### Task goal
Nothing in the data may be altered as it is transcribed.
**** Supplied material ****
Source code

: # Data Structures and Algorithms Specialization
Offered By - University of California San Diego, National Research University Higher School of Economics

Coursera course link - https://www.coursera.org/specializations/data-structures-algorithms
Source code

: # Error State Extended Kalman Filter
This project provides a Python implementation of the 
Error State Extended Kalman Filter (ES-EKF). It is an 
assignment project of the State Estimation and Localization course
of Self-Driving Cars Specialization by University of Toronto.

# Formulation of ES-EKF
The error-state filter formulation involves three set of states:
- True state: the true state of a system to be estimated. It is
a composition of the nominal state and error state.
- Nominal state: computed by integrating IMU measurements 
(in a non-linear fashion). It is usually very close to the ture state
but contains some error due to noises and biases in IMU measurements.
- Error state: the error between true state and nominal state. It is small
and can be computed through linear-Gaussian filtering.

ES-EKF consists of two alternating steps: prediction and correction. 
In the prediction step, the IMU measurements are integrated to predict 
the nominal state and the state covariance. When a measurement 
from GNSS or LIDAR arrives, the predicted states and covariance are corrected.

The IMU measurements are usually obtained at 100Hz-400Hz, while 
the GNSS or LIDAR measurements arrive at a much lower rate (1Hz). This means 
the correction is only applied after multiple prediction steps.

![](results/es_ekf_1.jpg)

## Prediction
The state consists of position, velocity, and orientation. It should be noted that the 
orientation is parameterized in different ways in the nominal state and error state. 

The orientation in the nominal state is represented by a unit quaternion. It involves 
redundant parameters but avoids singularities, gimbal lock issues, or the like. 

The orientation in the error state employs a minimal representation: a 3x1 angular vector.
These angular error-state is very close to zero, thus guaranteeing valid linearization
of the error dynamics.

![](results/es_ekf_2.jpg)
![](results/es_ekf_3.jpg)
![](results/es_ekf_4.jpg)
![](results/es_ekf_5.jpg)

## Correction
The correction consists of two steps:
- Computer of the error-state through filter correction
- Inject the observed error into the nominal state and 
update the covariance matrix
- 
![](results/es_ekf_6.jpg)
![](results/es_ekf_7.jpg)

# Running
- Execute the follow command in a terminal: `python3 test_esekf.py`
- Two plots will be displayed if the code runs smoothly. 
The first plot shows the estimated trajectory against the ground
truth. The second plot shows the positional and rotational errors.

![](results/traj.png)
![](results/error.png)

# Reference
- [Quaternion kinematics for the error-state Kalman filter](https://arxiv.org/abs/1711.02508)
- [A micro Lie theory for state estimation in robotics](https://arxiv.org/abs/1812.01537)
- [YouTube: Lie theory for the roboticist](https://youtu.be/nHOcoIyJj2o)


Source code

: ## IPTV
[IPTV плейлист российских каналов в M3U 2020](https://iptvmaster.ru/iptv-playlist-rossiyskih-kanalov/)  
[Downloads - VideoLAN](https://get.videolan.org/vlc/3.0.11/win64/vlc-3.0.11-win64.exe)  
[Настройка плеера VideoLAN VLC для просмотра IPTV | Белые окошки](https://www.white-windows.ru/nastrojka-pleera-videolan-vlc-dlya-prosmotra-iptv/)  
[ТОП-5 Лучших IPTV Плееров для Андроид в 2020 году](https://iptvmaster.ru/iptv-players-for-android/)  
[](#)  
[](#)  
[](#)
****
### Response
Source code

: # Data Structures and Algorithms Specialization
Offered By - University of California San Diego, National Research University Higher School of Economics

Coursera course link - https://www.coursera.org/specializations/data-structures-algorithms
Source code

: # Error State Extended Kalman Filter
This project provides a Python implementation of the 
Error State Extended Kalman Filter (ES-EKF). It is an 
assignment project of the State Estimation and Localization course
of Self-Driving Cars Specialization by University of Toronto.

# Formulation of ES-EKF
The error-state filter formulation involves three set of states:
- True state: the true state of a system to be estimated. It is
a composition of the nominal state and error state.
- Nominal state: computed by integrating IMU measurements 
(in a non-linear fashion). It is usually very close to the ture state
but contains some error due to noises and biases in IMU measurements.
- Error state: the error between true state and nominal state. It is small
and can be computed through linear-Gaussian filtering.

ES-EKF consists of two alternating steps: prediction and correction. 
In the prediction step, the IMU measurements are integrated to predict 
the nominal state and the state covariance. When a measurement 
from GNSS or LIDAR arrives, the predicted states and covariance are corrected.

The IMU measurements are usually obtained at 100Hz-400Hz, while 
the GNSS or LIDAR measurements arrive at a much lower rate (1Hz). This means 
the correction is only applied after multiple prediction steps.

![](results/es_ekf_1.jpg)

## Prediction
The state consists of position, velocity, and orientation. It should be noted that the 
orientation is parameterized in different ways in the nominal state and error state. 

The orientation in the nominal state is represented by a unit quaternion. It involves 
redundant parameters but avoids singularities, gimbal lock issues, or the like. 

The orientation in the error state employs a minimal representation: a 3x1 angular vector.
These angular error-state is very close to zero, thus guaranteeing valid linearization
of the error dynamics.

![](results/es_ekf_2.jpg)
![](results/es_ekf_3.jpg)
![](results/es_ekf_4.jpg)
![](results/es_ekf_5.jpg)

## Correction
The correction consists of two steps:
- Computer of the error-state through filter correction
- Inject the observed error into the nominal state and 
update the covariance matrix
- 
![](results/es_ekf_6.jpg)
![](results/es_ekf_7.jpg)

# Running
- Execute the follow command in a terminal: `python3 test_esekf.py`
- Two plots will be displayed if the code runs smoothly. 
The first plot shows the estimated trajectory against the ground
truth. The second plot shows the positional and rotational errors.

![](results/traj.png)
![](results/error.png)

# Reference
- [Quaternion kinematics for the error-state Kalman filter](https://arxiv.org/abs/1711.02508)
- [A micro Lie theory for state estimation in robotics](https://arxiv.org/abs/1812.01537)
- [YouTube: Lie theory for the roboticist](https://youtu.be/nHOcoIyJj2o)


Source code

: ## IPTV
[IPTV плейлист российских каналов в M3U 2020](https://iptvmaster.ru/iptv-playlist-rossiyskih-kanalov/)  
[Downloads - VideoLAN](https://get.videolan.org/vlc/3.0.11/win64/vlc-3.0.11-win64.exe)  
[Настройка плеера VideoLAN VLC для просмотра IPTV | Белые окошки](https://www.white-windows.ru/nastrojka-pleera-videolan-vlc-dlya-prosmotra-iptv/)  
[ТОП-5 Лучших IPTV Плееров для Андроид в 2020 году](https://iptvmaster.ru/iptv-players-for-android/)  
[](#)  
[](#)  
[](#)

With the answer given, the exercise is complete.